━━━━━ PROVIDED MATERIAL

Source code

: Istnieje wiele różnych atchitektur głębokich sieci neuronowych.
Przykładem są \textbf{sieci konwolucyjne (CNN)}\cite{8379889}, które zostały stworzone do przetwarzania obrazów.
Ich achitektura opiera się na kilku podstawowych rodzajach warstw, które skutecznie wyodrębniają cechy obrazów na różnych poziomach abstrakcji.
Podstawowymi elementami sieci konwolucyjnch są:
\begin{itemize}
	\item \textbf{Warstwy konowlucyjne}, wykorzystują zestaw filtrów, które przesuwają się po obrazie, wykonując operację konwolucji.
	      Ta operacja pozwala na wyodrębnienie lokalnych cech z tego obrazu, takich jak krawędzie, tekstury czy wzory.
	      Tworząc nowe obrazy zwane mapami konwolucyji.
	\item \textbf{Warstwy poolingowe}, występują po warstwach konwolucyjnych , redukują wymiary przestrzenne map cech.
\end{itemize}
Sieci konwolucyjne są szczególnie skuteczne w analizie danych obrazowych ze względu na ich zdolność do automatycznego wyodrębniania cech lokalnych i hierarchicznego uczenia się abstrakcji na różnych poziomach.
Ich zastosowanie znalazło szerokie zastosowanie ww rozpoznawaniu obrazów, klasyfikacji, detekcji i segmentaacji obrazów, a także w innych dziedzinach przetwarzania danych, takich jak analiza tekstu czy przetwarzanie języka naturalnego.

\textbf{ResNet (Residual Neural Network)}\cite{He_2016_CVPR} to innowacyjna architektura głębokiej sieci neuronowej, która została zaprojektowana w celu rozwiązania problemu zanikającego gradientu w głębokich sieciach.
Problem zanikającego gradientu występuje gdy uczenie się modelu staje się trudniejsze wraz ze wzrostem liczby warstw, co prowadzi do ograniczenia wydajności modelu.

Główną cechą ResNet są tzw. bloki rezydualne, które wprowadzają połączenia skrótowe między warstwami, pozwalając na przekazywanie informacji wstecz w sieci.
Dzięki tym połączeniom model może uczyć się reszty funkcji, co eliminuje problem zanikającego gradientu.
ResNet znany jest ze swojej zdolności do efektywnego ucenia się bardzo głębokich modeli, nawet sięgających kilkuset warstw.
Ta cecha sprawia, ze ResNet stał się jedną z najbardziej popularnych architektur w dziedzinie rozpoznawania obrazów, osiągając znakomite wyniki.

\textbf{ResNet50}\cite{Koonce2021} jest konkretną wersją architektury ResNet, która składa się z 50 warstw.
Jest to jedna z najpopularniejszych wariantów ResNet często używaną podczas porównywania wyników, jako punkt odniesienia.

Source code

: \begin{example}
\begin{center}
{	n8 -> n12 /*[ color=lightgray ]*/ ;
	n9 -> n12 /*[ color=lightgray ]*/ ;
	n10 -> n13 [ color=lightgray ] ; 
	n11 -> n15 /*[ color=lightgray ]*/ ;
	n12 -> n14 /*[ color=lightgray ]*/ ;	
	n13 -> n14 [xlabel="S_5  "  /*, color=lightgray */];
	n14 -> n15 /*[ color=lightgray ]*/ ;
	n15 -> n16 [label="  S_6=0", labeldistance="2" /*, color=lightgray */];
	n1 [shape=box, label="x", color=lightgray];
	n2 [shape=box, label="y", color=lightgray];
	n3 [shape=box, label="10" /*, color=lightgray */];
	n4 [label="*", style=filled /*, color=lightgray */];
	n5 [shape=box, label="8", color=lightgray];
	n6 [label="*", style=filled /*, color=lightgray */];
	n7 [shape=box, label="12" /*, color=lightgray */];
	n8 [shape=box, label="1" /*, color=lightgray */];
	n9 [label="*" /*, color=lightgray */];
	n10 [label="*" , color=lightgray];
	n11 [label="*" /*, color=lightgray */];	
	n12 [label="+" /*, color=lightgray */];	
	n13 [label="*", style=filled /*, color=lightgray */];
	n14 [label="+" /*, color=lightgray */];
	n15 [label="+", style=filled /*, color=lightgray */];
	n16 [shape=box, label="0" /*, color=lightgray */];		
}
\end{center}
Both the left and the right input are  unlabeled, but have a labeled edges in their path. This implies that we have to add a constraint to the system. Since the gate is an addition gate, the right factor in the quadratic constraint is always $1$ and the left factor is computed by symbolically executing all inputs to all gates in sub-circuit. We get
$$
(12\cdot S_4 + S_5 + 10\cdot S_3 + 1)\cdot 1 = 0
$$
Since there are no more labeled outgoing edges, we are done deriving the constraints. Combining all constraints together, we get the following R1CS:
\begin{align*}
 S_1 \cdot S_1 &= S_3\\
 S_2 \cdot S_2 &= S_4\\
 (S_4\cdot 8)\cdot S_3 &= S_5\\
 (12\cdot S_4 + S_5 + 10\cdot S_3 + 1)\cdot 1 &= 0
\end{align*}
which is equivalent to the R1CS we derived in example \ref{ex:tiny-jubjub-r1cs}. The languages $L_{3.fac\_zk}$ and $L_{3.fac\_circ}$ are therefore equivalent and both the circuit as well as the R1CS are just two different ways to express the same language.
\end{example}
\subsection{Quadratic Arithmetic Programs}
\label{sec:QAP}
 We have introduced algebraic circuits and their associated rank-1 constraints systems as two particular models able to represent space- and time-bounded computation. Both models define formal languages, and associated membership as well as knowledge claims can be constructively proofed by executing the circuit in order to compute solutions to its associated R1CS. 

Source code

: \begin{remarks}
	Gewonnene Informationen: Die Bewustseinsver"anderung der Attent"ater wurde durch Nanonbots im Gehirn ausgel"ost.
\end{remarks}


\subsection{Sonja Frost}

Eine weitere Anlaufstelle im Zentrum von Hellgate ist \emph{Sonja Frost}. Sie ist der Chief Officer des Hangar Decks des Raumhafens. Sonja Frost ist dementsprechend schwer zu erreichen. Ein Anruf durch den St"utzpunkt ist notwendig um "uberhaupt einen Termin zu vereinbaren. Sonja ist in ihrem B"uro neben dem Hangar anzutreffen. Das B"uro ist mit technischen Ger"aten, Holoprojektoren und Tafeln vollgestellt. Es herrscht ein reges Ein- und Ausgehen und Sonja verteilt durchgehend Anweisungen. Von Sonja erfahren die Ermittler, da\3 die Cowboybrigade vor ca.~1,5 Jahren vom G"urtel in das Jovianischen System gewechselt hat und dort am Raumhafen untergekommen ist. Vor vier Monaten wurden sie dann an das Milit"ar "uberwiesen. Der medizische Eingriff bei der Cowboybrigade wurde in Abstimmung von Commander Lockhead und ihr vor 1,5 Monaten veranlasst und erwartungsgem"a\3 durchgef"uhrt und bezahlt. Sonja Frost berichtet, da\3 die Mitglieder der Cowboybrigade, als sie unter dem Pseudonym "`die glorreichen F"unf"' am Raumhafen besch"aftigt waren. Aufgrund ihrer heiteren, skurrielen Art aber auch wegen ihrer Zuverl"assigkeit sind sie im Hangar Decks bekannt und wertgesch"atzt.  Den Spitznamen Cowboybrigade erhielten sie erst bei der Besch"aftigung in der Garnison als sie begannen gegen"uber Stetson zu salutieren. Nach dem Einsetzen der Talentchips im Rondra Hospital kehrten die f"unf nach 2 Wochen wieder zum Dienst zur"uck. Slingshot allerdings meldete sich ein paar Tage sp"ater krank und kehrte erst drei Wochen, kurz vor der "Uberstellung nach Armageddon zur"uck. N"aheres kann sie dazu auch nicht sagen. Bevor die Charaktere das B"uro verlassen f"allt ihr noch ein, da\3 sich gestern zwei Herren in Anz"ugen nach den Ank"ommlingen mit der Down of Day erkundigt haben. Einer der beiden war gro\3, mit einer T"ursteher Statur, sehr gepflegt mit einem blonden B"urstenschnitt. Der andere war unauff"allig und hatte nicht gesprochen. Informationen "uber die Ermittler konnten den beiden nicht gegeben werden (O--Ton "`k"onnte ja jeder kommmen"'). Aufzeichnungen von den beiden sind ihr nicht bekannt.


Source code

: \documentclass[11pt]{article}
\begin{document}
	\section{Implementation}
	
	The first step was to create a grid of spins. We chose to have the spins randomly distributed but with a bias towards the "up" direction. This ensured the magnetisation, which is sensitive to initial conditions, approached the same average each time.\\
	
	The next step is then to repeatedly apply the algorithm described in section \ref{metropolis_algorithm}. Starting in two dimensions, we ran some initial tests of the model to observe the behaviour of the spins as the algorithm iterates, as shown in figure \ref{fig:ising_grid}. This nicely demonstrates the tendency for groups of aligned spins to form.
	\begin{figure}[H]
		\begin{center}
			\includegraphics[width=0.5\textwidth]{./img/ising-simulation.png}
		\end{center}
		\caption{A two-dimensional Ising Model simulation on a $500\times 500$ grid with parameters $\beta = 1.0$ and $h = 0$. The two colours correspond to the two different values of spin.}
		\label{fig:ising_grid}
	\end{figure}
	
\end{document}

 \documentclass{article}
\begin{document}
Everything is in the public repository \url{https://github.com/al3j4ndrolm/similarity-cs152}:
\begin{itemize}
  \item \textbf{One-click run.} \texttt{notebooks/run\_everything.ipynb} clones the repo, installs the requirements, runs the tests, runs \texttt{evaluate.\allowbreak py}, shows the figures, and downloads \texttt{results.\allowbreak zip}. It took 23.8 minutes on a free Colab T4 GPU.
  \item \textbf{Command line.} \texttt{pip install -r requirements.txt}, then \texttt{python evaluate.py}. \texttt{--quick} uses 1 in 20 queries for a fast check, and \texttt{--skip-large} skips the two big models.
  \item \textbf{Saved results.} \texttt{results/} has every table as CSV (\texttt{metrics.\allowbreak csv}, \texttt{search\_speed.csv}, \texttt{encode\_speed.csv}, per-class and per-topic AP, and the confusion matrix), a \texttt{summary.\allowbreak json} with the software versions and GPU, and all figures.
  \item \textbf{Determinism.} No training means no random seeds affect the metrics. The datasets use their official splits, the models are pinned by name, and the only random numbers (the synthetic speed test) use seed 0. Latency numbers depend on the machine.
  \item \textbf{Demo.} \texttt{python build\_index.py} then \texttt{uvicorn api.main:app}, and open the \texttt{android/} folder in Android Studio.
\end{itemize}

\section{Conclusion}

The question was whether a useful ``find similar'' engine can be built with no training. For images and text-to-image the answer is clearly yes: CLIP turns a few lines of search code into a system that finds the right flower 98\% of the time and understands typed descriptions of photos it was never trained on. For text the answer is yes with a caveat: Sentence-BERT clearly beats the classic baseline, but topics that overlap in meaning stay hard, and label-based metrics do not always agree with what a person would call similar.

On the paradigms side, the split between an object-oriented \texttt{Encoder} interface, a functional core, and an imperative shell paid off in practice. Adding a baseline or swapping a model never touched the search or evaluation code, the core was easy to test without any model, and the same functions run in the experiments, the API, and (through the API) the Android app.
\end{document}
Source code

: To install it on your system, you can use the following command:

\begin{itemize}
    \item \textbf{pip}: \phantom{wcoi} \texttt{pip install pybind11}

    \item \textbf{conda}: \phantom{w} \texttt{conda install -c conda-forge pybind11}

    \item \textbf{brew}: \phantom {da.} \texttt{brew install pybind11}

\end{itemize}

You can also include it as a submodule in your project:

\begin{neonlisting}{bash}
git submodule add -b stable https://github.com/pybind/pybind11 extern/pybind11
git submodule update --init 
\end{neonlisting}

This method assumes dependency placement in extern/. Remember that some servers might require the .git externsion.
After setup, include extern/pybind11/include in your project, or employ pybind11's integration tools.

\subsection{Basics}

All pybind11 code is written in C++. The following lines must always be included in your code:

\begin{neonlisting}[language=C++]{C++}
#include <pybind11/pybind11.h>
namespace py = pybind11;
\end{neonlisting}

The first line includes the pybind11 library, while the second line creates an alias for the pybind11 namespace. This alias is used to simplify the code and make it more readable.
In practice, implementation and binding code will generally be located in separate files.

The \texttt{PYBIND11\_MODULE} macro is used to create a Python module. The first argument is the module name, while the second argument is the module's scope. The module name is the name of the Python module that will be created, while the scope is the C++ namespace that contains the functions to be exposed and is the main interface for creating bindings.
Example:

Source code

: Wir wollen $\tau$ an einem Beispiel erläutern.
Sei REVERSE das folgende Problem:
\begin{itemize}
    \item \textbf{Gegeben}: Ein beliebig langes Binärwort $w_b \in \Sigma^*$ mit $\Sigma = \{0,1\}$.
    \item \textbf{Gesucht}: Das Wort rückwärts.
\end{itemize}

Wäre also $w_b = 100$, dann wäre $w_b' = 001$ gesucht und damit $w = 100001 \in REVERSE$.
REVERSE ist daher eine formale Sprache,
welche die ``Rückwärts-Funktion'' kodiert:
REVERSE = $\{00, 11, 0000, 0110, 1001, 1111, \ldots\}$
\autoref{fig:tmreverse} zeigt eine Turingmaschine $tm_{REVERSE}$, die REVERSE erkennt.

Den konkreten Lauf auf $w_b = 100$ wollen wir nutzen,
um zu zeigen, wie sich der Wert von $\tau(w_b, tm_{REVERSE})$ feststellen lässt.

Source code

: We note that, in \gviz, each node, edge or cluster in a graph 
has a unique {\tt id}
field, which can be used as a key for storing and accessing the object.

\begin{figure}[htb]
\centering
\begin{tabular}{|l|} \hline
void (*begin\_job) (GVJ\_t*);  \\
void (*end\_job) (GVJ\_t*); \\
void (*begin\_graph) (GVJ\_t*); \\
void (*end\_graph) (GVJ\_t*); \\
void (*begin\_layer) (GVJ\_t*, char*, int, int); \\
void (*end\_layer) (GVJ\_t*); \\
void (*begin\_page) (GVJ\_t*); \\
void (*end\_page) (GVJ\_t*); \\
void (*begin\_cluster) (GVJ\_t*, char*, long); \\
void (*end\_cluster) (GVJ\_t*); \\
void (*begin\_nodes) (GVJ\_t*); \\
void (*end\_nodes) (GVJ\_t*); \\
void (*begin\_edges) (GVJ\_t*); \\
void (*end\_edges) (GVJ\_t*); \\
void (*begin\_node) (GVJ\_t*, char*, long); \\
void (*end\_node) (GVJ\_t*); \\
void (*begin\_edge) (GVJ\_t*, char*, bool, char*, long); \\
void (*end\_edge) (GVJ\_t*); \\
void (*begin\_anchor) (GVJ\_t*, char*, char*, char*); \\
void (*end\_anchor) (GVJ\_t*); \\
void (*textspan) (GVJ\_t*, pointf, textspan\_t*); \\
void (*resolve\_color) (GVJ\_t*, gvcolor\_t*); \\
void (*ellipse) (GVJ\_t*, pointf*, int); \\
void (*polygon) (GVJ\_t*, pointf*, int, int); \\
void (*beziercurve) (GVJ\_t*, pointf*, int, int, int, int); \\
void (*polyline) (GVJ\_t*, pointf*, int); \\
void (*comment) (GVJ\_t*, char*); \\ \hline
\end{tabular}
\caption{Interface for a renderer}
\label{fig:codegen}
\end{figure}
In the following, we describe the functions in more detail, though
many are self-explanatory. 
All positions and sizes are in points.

━━━━━━━━━━

TASK TO COMPLETE -
Look through the entries above; find each line with the word "more" and copy it.

ANSWER BOX -
Since there are no more labeled outgoing edges, we are done deriving the constraints. Combining all constraints together, we get the following R1CS:
The first line includes the pybind11 library, while the second line creates an alias for the pybind11 namespace. This alias is used to simplify the code and make it more readable.
In the following, we describe the functions in more detail, though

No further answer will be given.